Creative Financing

Creative Financing

Ken DeLeon and Michael RepkaApril 10, 2014
Palo Alto Daily Post

Many foreign investors, attracted by the Silicon Valley’s appreciating land value paired with its excellent schools, have started pouring their money into this high-end real estate market. As a result, today’s market is brimming with all-cash and non-contingent offers. This influx of cash-rich buyers have forced traditional buyers (buyers who put down 20% deposit) to become creative in order to be competitive. Notably, homes sold in cities like Palo Alto, Los Altos, and Mountain View regularly experience multiple offers, and victorious offers are often all-cash, non-contingent, and usually the highest price.
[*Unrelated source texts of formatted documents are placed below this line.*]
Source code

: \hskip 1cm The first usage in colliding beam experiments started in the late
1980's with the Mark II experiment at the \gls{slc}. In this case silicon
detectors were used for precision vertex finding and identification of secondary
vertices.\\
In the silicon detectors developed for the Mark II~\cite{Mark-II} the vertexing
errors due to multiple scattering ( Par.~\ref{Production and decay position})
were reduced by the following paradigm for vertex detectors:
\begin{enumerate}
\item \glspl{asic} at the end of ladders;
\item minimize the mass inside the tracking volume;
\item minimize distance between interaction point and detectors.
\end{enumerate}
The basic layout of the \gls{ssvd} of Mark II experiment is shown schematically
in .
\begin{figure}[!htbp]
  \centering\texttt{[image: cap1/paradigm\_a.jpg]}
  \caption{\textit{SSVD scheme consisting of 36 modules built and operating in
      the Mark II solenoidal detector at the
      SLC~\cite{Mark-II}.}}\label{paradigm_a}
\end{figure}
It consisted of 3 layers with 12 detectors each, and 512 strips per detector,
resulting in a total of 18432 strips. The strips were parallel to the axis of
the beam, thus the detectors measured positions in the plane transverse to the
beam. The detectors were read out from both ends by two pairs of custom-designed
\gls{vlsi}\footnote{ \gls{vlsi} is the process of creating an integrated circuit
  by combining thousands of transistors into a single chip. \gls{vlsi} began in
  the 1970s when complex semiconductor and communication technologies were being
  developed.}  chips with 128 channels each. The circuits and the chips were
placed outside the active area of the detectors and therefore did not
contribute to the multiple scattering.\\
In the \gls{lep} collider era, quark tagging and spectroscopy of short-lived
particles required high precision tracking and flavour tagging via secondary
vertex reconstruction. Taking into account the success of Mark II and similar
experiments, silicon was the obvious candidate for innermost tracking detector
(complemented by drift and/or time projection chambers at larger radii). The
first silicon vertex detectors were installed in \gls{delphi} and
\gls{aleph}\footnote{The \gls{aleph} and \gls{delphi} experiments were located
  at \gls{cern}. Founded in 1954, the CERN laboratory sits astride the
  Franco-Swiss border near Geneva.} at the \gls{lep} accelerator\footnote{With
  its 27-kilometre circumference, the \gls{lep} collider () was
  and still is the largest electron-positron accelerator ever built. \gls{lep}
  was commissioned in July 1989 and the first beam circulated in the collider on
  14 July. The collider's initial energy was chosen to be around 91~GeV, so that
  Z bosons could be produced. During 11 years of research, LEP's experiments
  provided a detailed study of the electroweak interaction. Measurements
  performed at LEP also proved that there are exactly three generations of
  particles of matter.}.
Buyers looking to purchase homes in these areas have no choice but to jump in on the all-cash, non-contingent offer bandwagon. What should buyers in this market do if they do not have the necessary cash?  This article will discuss several creative ways to make the buyers’ offer more attractive to sellers. 

Liquidate Other Investments

Buyers can liquidate other investments and use that cash to make a significant down payment. After close of escrow, buyers can refinance and pull the cash out of the home to recapitalize the original investment. A critical factor in using this strategy is making sure to choose a loan program that does not have a pre-payment penalty or charges a higher rate for the cash-out refinance loan. Keep in mind that the sale of these assets may trigger capital gains tax and the loan must be in place within 90 days of closing to qualify for the IRS’s mortgage interest deductions, if applicable.

Asset Depletion Loan

There are innovative loan programs that cater to the needs of high net-worth individuals. For individuals who do not have a “job” in the traditional sense, but generate income from substantial assets or savings, an asset-based loan or asset depletion loan is ideal. For example, these loans apply to individuals who do not have documentable monthly income, but do have a substantial savings account that could be used as a down payment, with significant assets remaining after the down payment. The loan is 5/1 adjustable rate mortgage, and the loan value can be 65% to 80% of the assets’ value. Loan amounts can range from $250,000 to $4 million. Generally, this program is ideal for high-tech entrepreneurs that have taken significant time off from work. This loan program allows them to side step the usual requirement of a documented two-year work history.

Equity Sharing

Another innovative loan program involves equity sharing, ideal for those wanting to minimize the outflow of cash at the time of purchase and avoid private mortgage insurance when making monthly payments. In this structure, the equity sharing lender puts 10% down, and the buyer puts in the other 10%. After closing, the buyer makes monthly payments on the first mortgage (the mortgage obtained on the 80% purchase price) during the time they own the home. The equity sharing lender of the 10% down shares in the appreciation of the property, since the 10% down payment contributed is considered an investment, not a traditional loan. Unique to this structure is that no interest is charged nor monthly payments required on the 10% from the investor. The transaction fee of 2% of the down payment applies at the close of the home sale.

Conclusion

Creative financing has evolved significantly over the last five years. From what was merely a down payment stop-gap measure used by home homebuyers at a lower price point, it is now a niched loan product allowing buyers to maximize cash on hand, preserve assets, and leverage equity share options while winning the bid for that perfect home. So, if you wish to stay afloat in the Silicon Valley market’s home buying market, make sure to be creative.